INSTRUCTIONS FOR THE TASK:
Copied exactly and without pictures, the lines from the beginning of the entries through the one that holds "We begin with" should form the entire reply.

PROVIDED INFORMATION:

══════

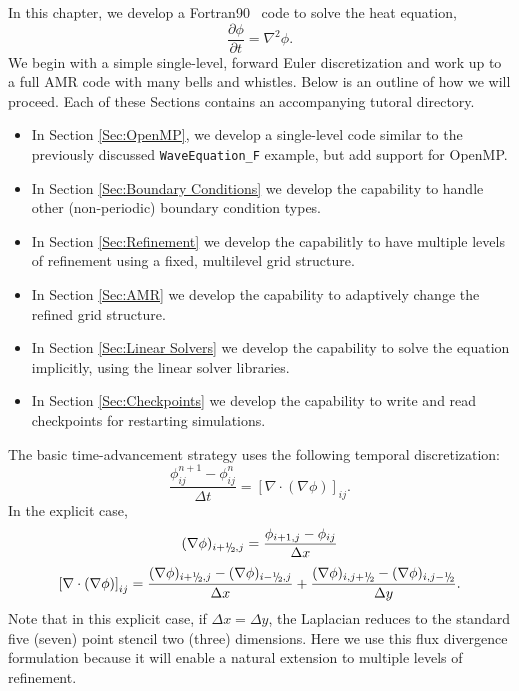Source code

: In this chapter, we develop a Fortran90 \BoxLib\ code to solve the heat equation,
\begin{equation}
\frac{\partial\phi}{\partial t} = \nabla^2 \phi.
\end{equation}
We begin with a simple single-level, forward Euler discretization and work up to
a full AMR code with many bells and whistles.  Below is an outline of how we will 
proceed.  Each of these Sections contains an accompanying tutoral directory.

\begin{itemize}

\item In Section \ref{Sec:OpenMP}, we develop a single-level code similar to the
previously discussed {\tt WaveEquation\_F} example, but add support for OpenMP.

\item In Section \ref{Sec:Boundary Conditions} we develop the capability to handle
other (non-periodic) boundary condition types.

\item In Section \ref{Sec:Refinement} we develop the capabilitly to have multiple
levels of refinement using a fixed, multilevel grid structure.

\item In Section \ref{Sec:AMR} we develop the capability to adaptively change the
refined grid structure.

\item In Section \ref{Sec:Linear Solvers} we develop the capability to solve the
equation implicitly, using the linear solver libraries.

\item In Section \ref{Sec:Checkpoints} we develop the capability to write and read
checkpoints for restarting simulations.

\end{itemize}

The basic time-advancement strategy uses the following temporal discretization:
\begin{equation}
\frac{\phi_{ij}^{n+1} - \phi_{ij}^n}{\Delta t} = \left[\nabla\cdot(\nabla\phi)\right]_{ij}.
\end{equation}
In the explicit case,
\begin{equation}
(\nabla\phi)_{i+\myhalf,j} = \frac{\phi_{i+1,j}-\phi_{ij}}{\Delta x}
\end{equation}
\begin{equation}
\left[\nabla\cdot(\nabla\phi)\right]_{ij} = \frac{(\nabla\phi)_{i+\myhalf,j}-(\nabla\phi)_{i-\myhalf,j}}{\Delta x} + \frac{(\nabla\phi)_{i,j+\myhalf}-(\nabla\phi)_{i,j-\myhalf}}{\Delta y}.
\end{equation}
Note that in this explicit case, if $\Delta x = \Delta y$, the Laplacian reduces
to the standard five (seven) point stencil two (three) dimensions.  Here we use this flux 
divergence formulation because it will enable a natural extension to multiple levels of 
refinement.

══════

EXPECTED OUTPUT:
Source code

: In this chapter, we develop a Fortran90 \BoxLib\ code to solve the heat equation,
\begin{equation}
\frac{\partial\phi}{\partial t} = \nabla^2 \phi.
\end{equation}
We begin with a simple single-level, forward Euler discretization and work up to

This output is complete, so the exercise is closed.